For prognosis analysis, survival curve showed that high-PABPC1 expression predicted significantly better OS in glioma either in whole grade gliomas, grade II, grade III or GBM. These results indicated that PABPC1 was a beneficial molecular prognosis marker with potential important therapeutic implications in gliomas. Due to the important role of PABPC1 in translation and gene stabilization, the mechanism of the downregulation of this gene in glioma patients with poor prognosis needs to be clarified.
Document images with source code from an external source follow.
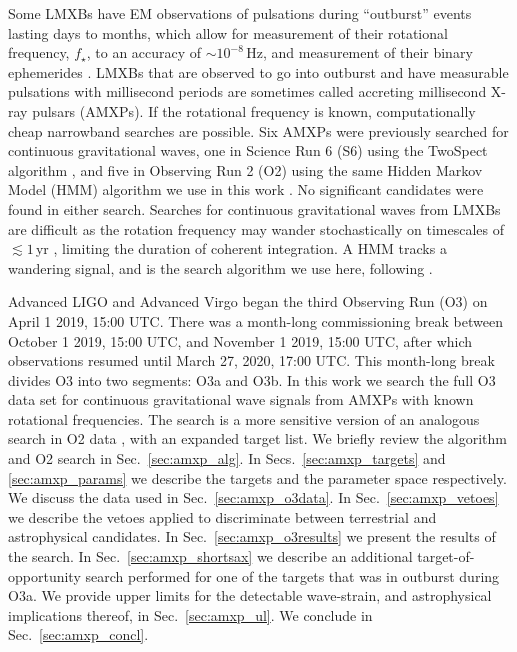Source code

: Some LMXBs have EM observations of pulsations during ``outburst'' events lasting days to months, which allow for measurement of their rotational frequency, $f_\star$, to an accuracy of $\sim10^{-8}\,$Hz, and measurement of their binary ephemerides \cite{DiSalvo2022, Patruno2021}. LMXBs that are observed to go into outburst and have measurable pulsations with millisecond periods are sometimes called accreting millisecond X-ray pulsars (AMXPs). If the rotational frequency is known, computationally cheap narrowband searches are possible. Six AMXPs were previously searched for continuous gravitational waves, one in Science Run 6 (S6) using the TwoSpect algorithm \cite{twoSpectInit,s6twoSpectScoXTE}, and five in Observing Run 2 (O2) using the same Hidden Markov Model (HMM) algorithm we use in this work \cite{Suvorova2017,Middleton2020}. No significant candidates were found in either search. Searches for continuous gravitational waves from LMXBs are difficult as the rotation frequency may wander stochastically on timescales of $\lesssim 1\,$yr \cite{Mukherjee2018}, limiting the duration of coherent integration. A HMM tracks a wandering signal, and is the search algorithm we use here, following \citet{Suvorova2016,Suvorova2017,o2vitsco,Middleton2020}.

Advanced LIGO and Advanced Virgo began the third Observing Run (O3) on April 1 2019, 15:00 UTC. There was a month-long commissioning break between October 1 2019, 15:00 UTC, and November 1 2019, 15:00 UTC, after which observations resumed until March 27, 2020, 17:00 UTC. This month-long break divides O3 into two segments: O3a and O3b. In this work we search the full O3 data set for continuous gravitational wave signals from AMXPs with known rotational frequencies. The search is a more sensitive version of an analogous search in O2 data \cite{Middleton2020}, with an expanded target list. We briefly review the algorithm and O2 search in Sec.~\ref{sec:amxp_alg}. In Secs.~\ref{sec:amxp_targets} and \ref{sec:amxp_params} we describe the targets and the parameter space respectively. We discuss the data used in Sec.~\ref{sec:amxp_o3data}. In Sec.~\ref{sec:amxp_vetoes} we describe the vetoes applied to discriminate between terrestrial and astrophysical candidates. In Sec.~\ref{sec:amxp_o3results} we present the results of the search. In Sec.~\ref{sec:amxp_shortsax} we describe an additional target-of-opportunity search performed for one of the targets that was in outburst during O3a. We provide upper limits for the detectable wave-strain, and astrophysical implications thereof, in Sec.~\ref{sec:amxp_ul}. We conclude in Sec.~\ref{sec:amxp_concl}.

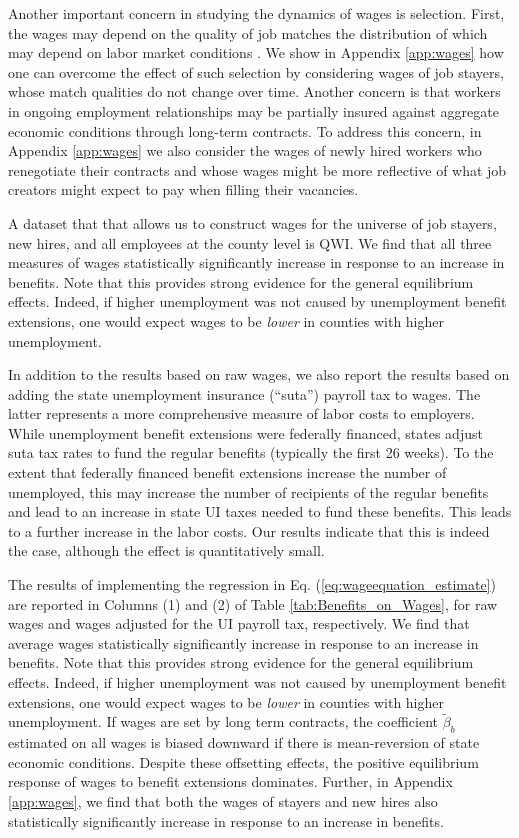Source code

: \documentclass[12pt]{article}
\newcommand{\1}{\mathbf{1}}
\begin{document}
Another important concern in studying the dynamics of wages is selection. First, the wages may depend on the quality of job matches the distribution of which may depend on labor market conditions \citep{gertler+trigari:09, hagedorn+manovskii:13}. We show in Appendix \ref{app:wages} how one can overcome the effect of such selection by considering wages of job stayers, whose match qualities do not change over time. Another concern is that workers in ongoing employment relationships may be partially insured against aggregate economic conditions through long-term contracts. To address this concern, in Appendix \ref{app:wages} we also consider the wages of newly hired workers who renegotiate their contracts and whose wages might be more reflective of what job creators might expect to pay when filling their vacancies. 

A dataset that that allows us to construct wages for the universe of job stayers, new hires, and all employees at the county level is QWI. We find that all three measures of wages statistically significantly increase in response to an increase in benefits. Note that this provides strong evidence for the general equilibrium effects. Indeed, if higher unemployment was not caused by unemployment benefit extensions, one would expect wages to be \emph{lower} in counties with higher unemployment.

In addition to the results based on raw wages, we also report the results based on adding the state unemployment insurance (``suta'') payroll tax to wages. The latter represents a more comprehensive measure of labor costs to employers. While unemployment benefit extensions were federally financed, states adjust suta tax rates to fund the regular benefits (typically the first 26 weeks). To the extent that federally financed benefit extensions increase the number of unemployed, this may increase the number of recipients of the regular benefits and lead to an increase in state UI taxes needed to fund these benefits. This leads to a further increase in the labor costs. Our results indicate that this is indeed the case, although the effect is quantitatively small.


The results of implementing the regression in Eq. (\ref{eq:wageequation_estimate}) are reported in Columns (1) and (2) of Table \ref{tab:Benefits_on_Wages}, for raw wages and wages adjusted for the UI payroll tax, respectively. We find that average wages statistically significantly increase in response to an increase in benefits. Note that this provides strong evidence for the general equilibrium effects. Indeed, if higher unemployment was not caused by unemployment benefit extensions, one would expect wages to be \emph{lower} in counties with higher unemployment. If wages are set by long term contracts, the coefficient $\tilde{\beta}_b$ estimated on all wages is biased downward if there is mean-reversion of state economic conditions. Despite these offsetting effects, the positive equilibrium response of wages to benefit extensions dominates. Further, in Appendix \ref{app:wages}, we find that both the wages of stayers and new hires also statistically significantly increase in response to an increase in benefits.
\end{document}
Nowadays, traditional cytotoxic agents no longer meet the requirements of modern precision medicine in glioma and an amount of selective, mechanism-based agents come forth. Our understanding of the gliomagenesis has improved, resulting in new treatment options like targeted therapy. This study will provide new insights for targeted therapy of gliomas.

Conclusion

We first summarized the molecular features and potential clinical value of PABPC1 in gliomas. PABPC1 is a favorable biomarker for gliomas and predicts better survival for patients of glioma. Our finding improves the understanding of PABPC1 as a novel therapeutic target for gliomas.